__Work required__
Omit every picture while repeating the entries exactly.

--*--

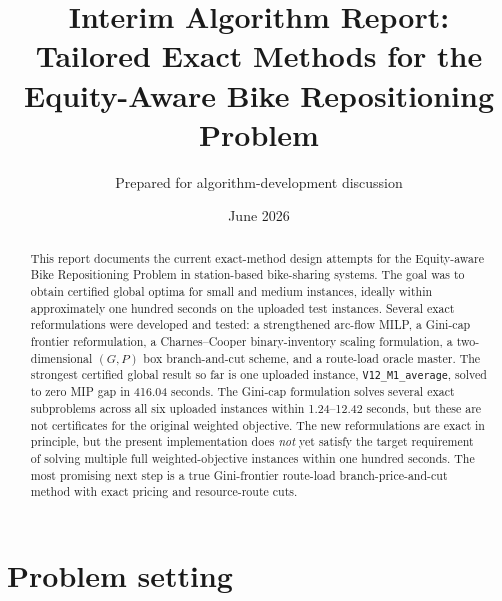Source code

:\documentclass[11pt]{article}
\title{Interim Algorithm Report: Tailored Exact Methods for the Equity-Aware Bike Repositioning Problem}
\author{Prepared for algorithm-development discussion}
\date{June 2026}
\begin{document}
\maketitle

\begin{abstract}
This report documents the current exact-method design attempts for the Equity-aware Bike Repositioning Problem in station-based bike-sharing systems.  The goal was to obtain certified global optima for small and medium instances, ideally within approximately one hundred seconds on the uploaded test instances.  Several exact reformulations were developed and tested: a strengthened arc-flow MILP, a Gini-cap frontier reformulation, a Charnes--Cooper binary-inventory scaling formulation, a two-dimensional $(G,P)$ box branch-and-cut scheme, and a route-load oracle master.  The strongest certified global result so far is one uploaded instance, \texttt{V12\_M1\_average}, solved to zero MIP gap in 416.04 seconds.  The Gini-cap formulation solves several exact subproblems across all six uploaded instances within 1.24--12.42 seconds, but these are not certificates for the original weighted objective.  The new reformulations are exact in principle, but the present implementation does \emph{not} yet satisfy the target requirement of solving multiple full weighted-objective instances within one hundred seconds.  The most promising next step is a true Gini-frontier route-load branch-price-and-cut method with exact pricing and resource-route cuts.
\end{abstract}

\section{Problem setting}
\end{document}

--*--

__Task answer__
Source code

:\documentclass[11pt]{article}
\title{Interim Algorithm Report: Tailored Exact Methods for the Equity-Aware Bike Repositioning Problem}
\author{Prepared for algorithm-development discussion}
\date{June 2026}
\begin{document}
\maketitle

\begin{abstract}
This report documents the current exact-method design attempts for the Equity-aware Bike Repositioning Problem in station-based bike-sharing systems.  The goal was to obtain certified global optima for small and medium instances, ideally within approximately one hundred seconds on the uploaded test instances.  Several exact reformulations were developed and tested: a strengthened arc-flow MILP, a Gini-cap frontier reformulation, a Charnes--Cooper binary-inventory scaling formulation, a two-dimensional $(G,P)$ box branch-and-cut scheme, and a route-load oracle master.  The strongest certified global result so far is one uploaded instance, \texttt{V12\_M1\_average}, solved to zero MIP gap in 416.04 seconds.  The Gini-cap formulation solves several exact subproblems across all six uploaded instances within 1.24--12.42 seconds, but these are not certificates for the original weighted objective.  The new reformulations are exact in principle, but the present implementation does \emph{not} yet satisfy the target requirement of solving multiple full weighted-objective instances within one hundred seconds.  The most promising next step is a true Gini-frontier route-load branch-price-and-cut method with exact pricing and resource-route cuts.
\end{abstract}

\section{Problem setting}
\end{document}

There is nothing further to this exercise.